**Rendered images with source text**
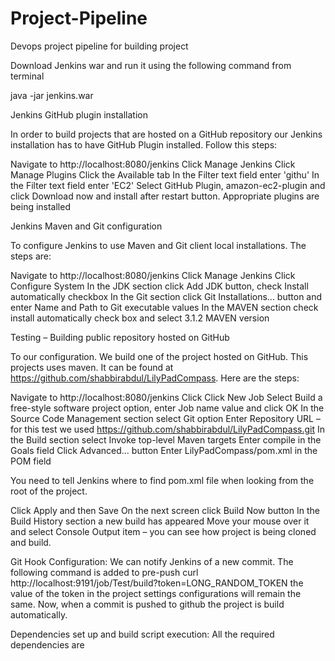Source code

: # Project-Pipeline
Devops project pipeline for building project

Download Jenkins war and run it using the following command from terminal

java -jar jenkins.war

Jenkins GitHub plugin installation

In order to build projects that are hosted on a GitHub repository our Jenkins installation has to have GitHub Plugin installed. Follow this steps:

  Navigate to http://localhost:8080/jenkins
  Click Manage Jenkins
  Click Manage Plugins
  Click the Available tab
  In the Filter text field enter 'githu'
  In the Filter text field enter 'EC2'
  Select GitHub Plugin, amazon-ec2-plugin and click Download now and install after restart button. Appropriate plugins   are being installed

Jenkins Maven and Git configuration

To configure Jenkins to use Maven and Git client local installations. The steps are:

 Navigate to http://localhost:8080/jenkins
 Click Manage Jenkins
 Click Configure System
 In the JDK section click Add JDK button, check Install automatically checkbox 
 In the Git section click Git Installations... button and enter Name and Path to Git executable values
 In the MAVEN section check install automatically check box and select 3.1.2 MAVEN version
 
Testing – Building public repository hosted on GitHub

To our configuration. We  build one of the project hosted on GitHub. This projects uses maven. It can be found at https://github.com/shabbirabdul/LilyPadCompass. Here are the steps:

  Navigate to http://localhost:8080/jenkins
  Click Click New Job
  Select Build a free-style software project option, enter Job name value and click OK
  In the Source Code Management section select Git option
  Enter Repository URL – for this test we used https://github.com/shabbirabdul/LilyPadCompass.git
  In the Build section select Invoke top-level Maven targets
  Enter compile in the Goals field
  Click Advanced... button
  Enter LilyPadCompass/pom.xml in the POM field

You need to tell Jenkins where to find pom.xml file when looking from the root of the project.

 Click Apply and then Save
 On the next screen click Build Now button
 In the Build History section a new build has appeared
 Move your mouse over it and select Console Output item – you can see how project is being cloned and build.

Git Hook Configuration:
 We can notify Jenkins of a new commit. 
 The following command is added to pre-push 
 curl http://localhost:9191/job/Test/build?token=LONG_RANDOM_TOKEN
 the value of the token in the project settings configurations will remain the same.
 Now, when a commit is pushed to github the project is build automatically.

Dependencies set up and build script execution:
All the required dependencies are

**TRY IT**
An exact copy of the entries, minus the pictures, is what to return.

**TASK SOLUTION**
Source code

: # Project-Pipeline
Devops project pipeline for building project

Download Jenkins war and run it using the following command from terminal

java -jar jenkins.war

Jenkins GitHub plugin installation

In order to build projects that are hosted on a GitHub repository our Jenkins installation has to have GitHub Plugin installed. Follow this steps:

  Navigate to http://localhost:8080/jenkins
  Click Manage Jenkins
  Click Manage Plugins
  Click the Available tab
  In the Filter text field enter 'githu'
  In the Filter text field enter 'EC2'
  Select GitHub Plugin, amazon-ec2-plugin and click Download now and install after restart button. Appropriate plugins   are being installed

Jenkins Maven and Git configuration

To configure Jenkins to use Maven and Git client local installations. The steps are:

 Navigate to http://localhost:8080/jenkins
 Click Manage Jenkins
 Click Configure System
 In the JDK section click Add JDK button, check Install automatically checkbox 
 In the Git section click Git Installations... button and enter Name and Path to Git executable values
 In the MAVEN section check install automatically check box and select 3.1.2 MAVEN version
 
Testing – Building public repository hosted on GitHub

To our configuration. We  build one of the project hosted on GitHub. This projects uses maven. It can be found at https://github.com/shabbirabdul/LilyPadCompass. Here are the steps:

  Navigate to http://localhost:8080/jenkins
  Click Click New Job
  Select Build a free-style software project option, enter Job name value and click OK
  In the Source Code Management section select Git option
  Enter Repository URL – for this test we used https://github.com/shabbirabdul/LilyPadCompass.git
  In the Build section select Invoke top-level Maven targets
  Enter compile in the Goals field
  Click Advanced... button
  Enter LilyPadCompass/pom.xml in the POM field

You need to tell Jenkins where to find pom.xml file when looking from the root of the project.

 Click Apply and then Save
 On the next screen click Build Now button
 In the Build History section a new build has appeared
 Move your mouse over it and select Console Output item – you can see how project is being cloned and build.

Git Hook Configuration:
 We can notify Jenkins of a new commit. 
 The following command is added to pre-push 
 curl http://localhost:9191/job/Test/build?token=LONG_RANDOM_TOKEN
 the value of the token in the project settings configurations will remain the same.
 Now, when a commit is pushed to github the project is build automatically.

Dependencies set up and build script execution:
All the required dependencies are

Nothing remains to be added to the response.